Per una prevenzione efficace, secondo Dalla Ragione, è necessario intervenire sui cosiddetti fattori protettivi. Questi includono il supporto ai giovani nello sviluppo dell'autostima e della consapevolezza di sé. Altrettanto importante è la capacità di gestire le emozioni e il rapporto con il proprio corpo.
Il Ministero della Salute individua quattro aree d'intervento prioritarie. La scuola riveste un ruolo fondamentale in questo contesto. Anche il mondo dello sport è considerato un ambito cruciale per la prevenzione.
Il ruolo dei social media e della 'diet industry'
I social media rappresentano un terreno particolarmente delicato. È indispensabile fornire ai giovani gli strumenti e le regole per affrontare l'impatto emotivo delle informazioni online. La dottoressa Dalla Ragione sottolinea questo aspetto come essenziale.
Un altro fattore critico è la cosiddetta 'diet industry'. Questa promuove ancora troppo spesso la magrezza come unico ideale di bellezza e salute. Tale messaggio può avere conseguenze negative sulla percezione del proprio corpo.
Evoluzione dei disturbi e nuove forme emergenti
Le patologie legate all'alimentazione sono in continua evoluzione. L'anoressia nervosa rimane il disturbo più diffuso. Tuttavia, negli ultimi anni sono emerse nuove forme, talvolta più difficili da identificare.
Tra queste, la psichiatra cita l'Arfid (Avoidant Restrictive Food Intake Disorder). Questo disturbo, ancora poco conosciuto, porta a una forte limitazione dei cibi assunti. Le cause possono essere legate alla forma, al colore, all'odore o alla paura di malessere.

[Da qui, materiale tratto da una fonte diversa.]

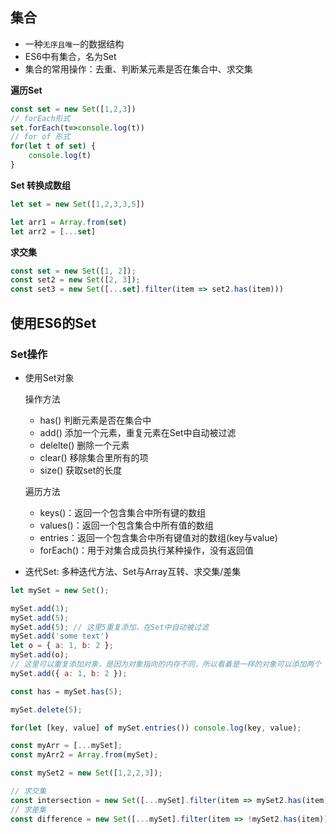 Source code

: ## 集合

- 一种`无序且唯一`的数据结构
- ES6中有集合，名为Set
- 集合的常用操作：去重、判断某元素是否在集合中、求交集

**遍历Set**

```javascript
const set = new Set([1,2,3])
// forEach形式
set.forEach(t=>console.log(t))
// for of 形式
for(let t of set) {
    console.log(t)
}
```

**Set 转换成数组**

```javascript
let set = new Set([1,2,3,3,5])

let arr1 = Array.from(set)
let arr2 = [...set]
```

**求交集**

```javascript
const set = new Set([1, 2]);
const set2 = new Set([2, 3]);
const set3 = new Set([...set].filter(item => set2.has(item)))
```

## 使用ES6的Set

### Set操作

- 使用Set对象

  操作方法

  - has() 判断元素是否在集合中
  - add() 添加一个元素，重复元素在Set中自动被过滤
  - delelte() 删除一个元素
  - clear() 移除集合里所有的项
  - size() 获取set的长度

  遍历方法

  - keys()：返回一个包含集合中所有键的数组
  - values()：返回一个包含集合中所有值的数组
  - entries：返回一个包含集合中所有键值对的数组(key与value)
  - forEach()：用于对集合成员执行某种操作，没有返回值

- 迭代Set: 多种迭代方法、Set与Array互转、求交集/差集

```javascript
let mySet = new Set();

mySet.add(1);
mySet.add(5);
mySet.add(5); // 这里5重复添加，在Set中自动被过滤
mySet.add('some text')
let o = { a: 1, b: 2 };
mySet.add(o);
// 这里可以重复添加对象，是因为对象指向的内存不同，所以看着是一样的对象可以添加两个
mySet.add({ a: 1, b: 2 }); 

const has = mySet.has(5);

mySet.delete(5);

for(let [key, value] of mySet.entries()) console.log(key, value);

const myArr = [...mySet];
const myArr2 = Array.from(mySet);

const mySet2 = new Set([1,2,2,3]);

// 求交集
const intersection = new Set([...mySet].filter(item => mySet2.has(item)));
// 求差集
const difference = new Set([...mySet].filter(item => !mySet2.has(item)));
```

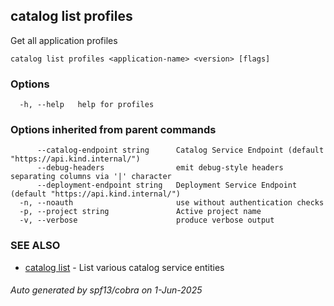 ## catalog list profiles

Get all application profiles

```
catalog list profiles <application-name> <version> [flags]
```

### Options

```
  -h, --help   help for profiles
```

### Options inherited from parent commands

```
      --catalog-endpoint string      Catalog Service Endpoint (default "https://api.kind.internal/")
      --debug-headers                emit debug-style headers separating columns via '|' character
      --deployment-endpoint string   Deployment Service Endpoint (default "https://api.kind.internal/")
  -n, --noauth                       use without authentication checks
  -p, --project string               Active project name
  -v, --verbose                      produce verbose output
```

### SEE ALSO

* [catalog list](catalog_list.md)	 - List various catalog service entities

###### Auto generated by spf13/cobra on 1-Jun-2025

Altri disturbi in crescita includono l'ortoressia, un'ossessione per l'alimentazione sana. Spesso si collega alla bigoressia, l'ossessione per la massa muscolare. La diabulimia, infine, riguarda persone con diabete di tipo 1 che usano impropriamente l'insulina per controllare il peso.

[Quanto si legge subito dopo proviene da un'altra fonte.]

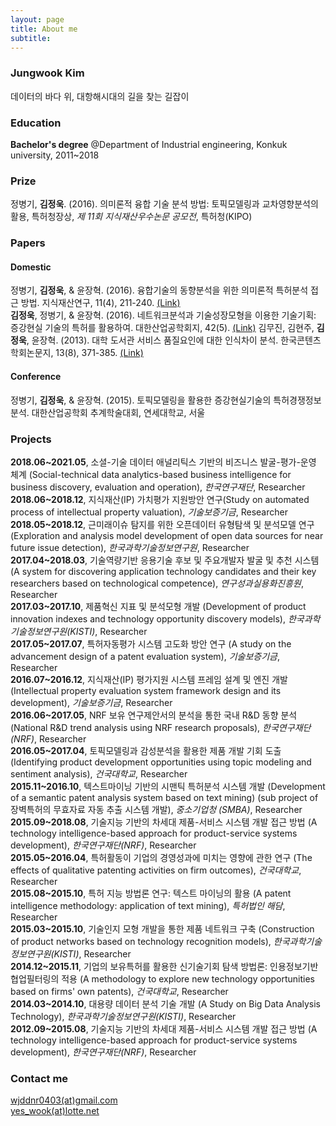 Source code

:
 ```yaml
---
layout: page
title: About me
subtitle: 
---
```


### <b>Jungwook Kim</b>  
데이터의 바다 위, 대항해시대의 길을 찾는 길잡이 


### Education
<b>Bachelor's degree</b> @Department of Industrial engineering, Konkuk university, 2011~2018  

### Prize
정병기, <b>김정욱</b>. (2016). 의미론적 융합 기술 분석 방법: 토픽모델링과 교차영향분석의 활용, 특허청장상, <i>제 11회 지식재산우수논문 공모전</i>, 특허청(KIPO)

### Papers
#### Domestic
정병기, <b>김정욱</b>, & 윤장혁. (2016). 융합기술의 동향분석을 위한 의미론적 특허분석 접근 방법. 지식재산연구, 11(4), 211-240. [(Link)](https://www.kiip.re.kr/journal/view.do?bd_gb=jor&bd_cd=1&bd_item=0&po_d_gb=&po_no=J00043&po_j_no=J00043&po_a_no=289)  
<b>김정욱</b>, 정병기, & 윤장혁. (2016). 네트워크분석과 기술성장모형을 이용한 기술기획: 증강현실 기술의 특허를 활용하여. 대한산업공학회지, 42(5).  [(Link)](http://www.dbpia.co.kr/Journal/ArticleDetail/NODE07021833?TotalCount=1&Seq=1&q=%5B%EB%84%A4%ED%8A%B8%EC%9B%8C%ED%81%AC%EB%B6%84%EC%84%9D%EA%B3%BC%20%EA%B8%B0%EC%88%A0%EC%84%B1%EC%9E%A5%EB%AA%A8%ED%98%95%EC%9D%84%20%EC%9D%B4%EC%9A%A9%ED%95%9C%20%EA%B8%B0%EC%88%A0%EA%B8%B0%ED%9A%8D%3A%20%EC%A6%9D%EA%B0%95%ED%98%84%EC%8B%A4%20%EA%B8%B0%EC%88%A0%EC%9D%98%20%ED%8A%B9%ED%97%88%EB%A5%BC%20%ED%99%9C%EC%9A%A9%ED%95%98%EC%97%AC%C2%A7coldb%C2%A72%C2%A751%C2%A73%5D&searchWord=%EC%A0%84%EC%B2%B4%3D%5E%24%EB%84%A4%ED%8A%B8%EC%9B%8C%ED%81%AC%EB%B6%84%EC%84%9D%EA%B3%BC%20%EA%B8%B0%EC%88%A0%EC%84%B1%EC%9E%A5%EB%AA%A8%ED%98%95%EC%9D%84%20%EC%9D%B4%EC%9A%A9%ED%95%9C%20%EA%B8%B0%EC%88%A0%EA%B8%B0%ED%9A%8D%3A%20%EC%A6%9D%EA%B0%95%ED%98%84%EC%8B%A4%20%EA%B8%B0%EC%88%A0%EC%9D%98%20%ED%8A%B9%ED%97%88%EB%A5%BC%20%ED%99%9C%EC%9A%A9%ED%95%98%EC%97%AC%5E*&Multimedia=0&isIdentifyAuthor=0&Collection=0&SearchAll=%EB%84%A4%ED%8A%B8%EC%9B%8C%ED%81%AC%EB%B6%84%EC%84%9D%EA%B3%BC%20%EA%B8%B0%EC%88%A0%EC%84%B1%EC%9E%A5%EB%AA%A8%ED%98%95%EC%9D%84%20%EC%9D%B4%EC%9A%A9%ED%95%9C%20%EA%B8%B0%EC%88%A0%EA%B8%B0%ED%9A%8D%3A%20%EC%A6%9D%EA%B0%95%ED%98%84%EC%8B%A4%20%EA%B8%B0%EC%88%A0%EC%9D%98%20%ED%8A%B9%ED%97%88%EB%A5%BC%20%ED%99%9C%EC%9A%A9%ED%95%98%EC%97%AC&isFullText=0&specificParam=0&SearchMethod=0&Sort=1&SortType=desc&Page=1&PageSize=20) 
김무진, 김현주, <b>김정욱</b>, 윤장혁. (2013). 대학 도서관 서비스 품질요인에 대한 인식차이 분석. 한국콘텐츠학회논문지, 13(8), 371-385. [(Link)](http://www.ndsl.kr/ndsl/commons/util/ndslOriginalView.do?cn=JAKO201326952133210&dbt=JAKO&koi=KISTI1.1003%2FJNL.JAKO201326952133210)  


#### Conference
정병기, <b>김정욱</b>, & 윤장혁. (2015). 토픽모델링을 활용한 증강현실기술의 특허경쟁정보분석. 대한산업공학회 추계학술대회, 연세대학교, 서울  

### Projects
<b>2018.06~2021.05</b>, 소셜-기술 데이터 애널리틱스 기반의 비즈니스 발굴-평가-운영 체계 (Social-technical data analytics-based business intelligence for business discovery, evaluation and operation), <i>한국연구재단</i>, Researcher  
<b>2018.06~2018.12</b>, 지식재산(IP) 가치평가 지원방안 연구(Study on automated process of intellectual property valuation), <i>기술보증기금</i>, Researcher  
<b>2018.05~2018.12</b>, 근미래이슈 탐지를 위한 오픈데이터 유형탐색 및 분석모델 연구 (Exploration and analysis model development of open data sources for near future issue detection), <i>한국과학기술정보연구원</i>, Researcher  
<b>2017.04~2018.03</b>, 기술역량기반 응용기술 후보 및 주요개발자 발굴 및 추천 시스템 (A system for discovering application technology candidates and their key researchers based on technological competence), <i>연구성과실용화진흥원</i>, Researcher  
<b>2017.03~2017.10</b>, 제품혁신 지표 및 분석모형 개발 (Development of product innovation indexes and technology opportunity discovery models), <i>한국과학기술정보연구원(KISTI)</i>, Researcher  
<b>2017.05~2017.07</b>, 특허자동평가 시스템 고도화 방안 연구 (A study on the advancement design of a patent evaluation system), <i>기술보증기금</i>, Researcher  
<b>2016.07~2016.12</b>, 지식재산(IP) 평가지원 시스템 프레임 설계 및 엔진 개발 (Intellectual property evaluation system framework design and its development), <i>기술보증기금</i>, Researcher  
<b>2016.06~2017.05</b>, NRF 보유 연구제안서의 분석을 통한 국내 R&D 동향 분석 (National R&D trend analysis using NRF research proposals), <i>한국연구재단(NRF)</i>, Researcher  
<b>2016.05~2017.04</b>, 토픽모델링과 감성분석을 활용한 제품 개발 기회 도출 (Identifying product development opportunities using topic modeling and sentiment analysis), <i>건국대학교</i>, Researcher  
<b>2015.11~2016.10</b>, 텍스트마이닝 기반의 시맨틱 특허분석 시스템 개발 (Development of a semantic patent analysis system based on text mining) (sub project of 장벽특허의 무효자료 자동 추출 시스템 개발), <i>중소기업청 (SMBA)</i>, Researcher  
<b>2015.09~2018.08</b>, 기술지능 기반의 차세대 제품-서비스 시스템 개발 접근 방법 (A technology intelligence-based approach for product-service systems development), <i>한국연구재단(NRF)</i>, Researcher  
<b>2015.05~2016.04</b>,	특허활동이 기업의 경영성과에 미치는 영향에 관한 연구 (The effects of qualitative patenting activities on firm outcomes), <i>건국대학교</i>, Researcher  
<b>2015.08~2015.10</b>, 특허 지능 방법론 연구: 텍스트 마이닝의 활용 (A patent intelligence methodology: application of text mining), <i>특허법인 해담</i>, Researcher  
<b>2015.03~2015.10</b>, 기술인지 모형 개발을 통한 제품 네트워크 구축 (Construction of product networks based on technology recognition models), <i>한국과학기술정보연구원(KISTI)</i>, Researcher  
<b>2014.12~2015.11</b>, 기업의 보유특허를 활용한 신기술기회 탐색 방법론: 인용정보기반 협업필터링의 적용 (A methodology to explore new technology opportunities based on firms' own patents), <i>건국대학교</i>, Researcher    
<b>2014.03~2014.10</b>, 대용량 데이터 분석 기술 개발 (A Study on Big Data Analysis Technology), <i>한국과학기술정보연구원(KISTI)</i>, Researcher  
<b>2012.09~2015.08</b>, 기술지능 기반의 차세대 제품-서비스 시스템 개발 접근 방법 (A technology intelligence-based approach for product-service systems development), <i>한국연구재단(NRF)</i>, Researcher  

### Contact me
[wjddnr0403(at)gmail.com](mailto:wjddnr0403@gmail.com)  
[yes_wook(at)lotte.net](mailto:yes_wook@lotte.net)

Situazione dei centri specializzati in Italia e Umbria
Nel nostro Paese operano circa 150 centri specializzati in disturbi alimentari. Di questi, 120 appartengono al Servizio sanitario nazionale, mentre 30 sono privati accreditati. La distribuzione geografica vede 78 strutture al Nord, 31 al Centro e 41 tra Sud e Isole.
L'assistenza, come ribadito più volte, risulta ancora insufficiente, specialmente in alcune aree del Paese. L'Umbria vanta centri di eccellenza come Palazzo Francisci a Todi, il Centro Dai di Città della Pieve e il Centro Dca di Umbertide.
Esistono anche strutture di supporto che accompagnano il paziente nelle fasi iniziali e post-acuzie. Queste aiutano a prevenire aggravamenti e ricadute. Tra queste, la Fondazione Cotarella opera con Verdeluce.
Il ruolo della Fondazione Cotarella
La Fondazione Cotarella, istituita nel 2021, si dedica alla prevenzione dei disturbi alimentari. Offre supporto alle strutture sanitarie, ai pazienti e alle loro famiglie. Il suo impegno mira a colmare le lacune nell'assistenza e a promuovere una maggiore consapevolezza.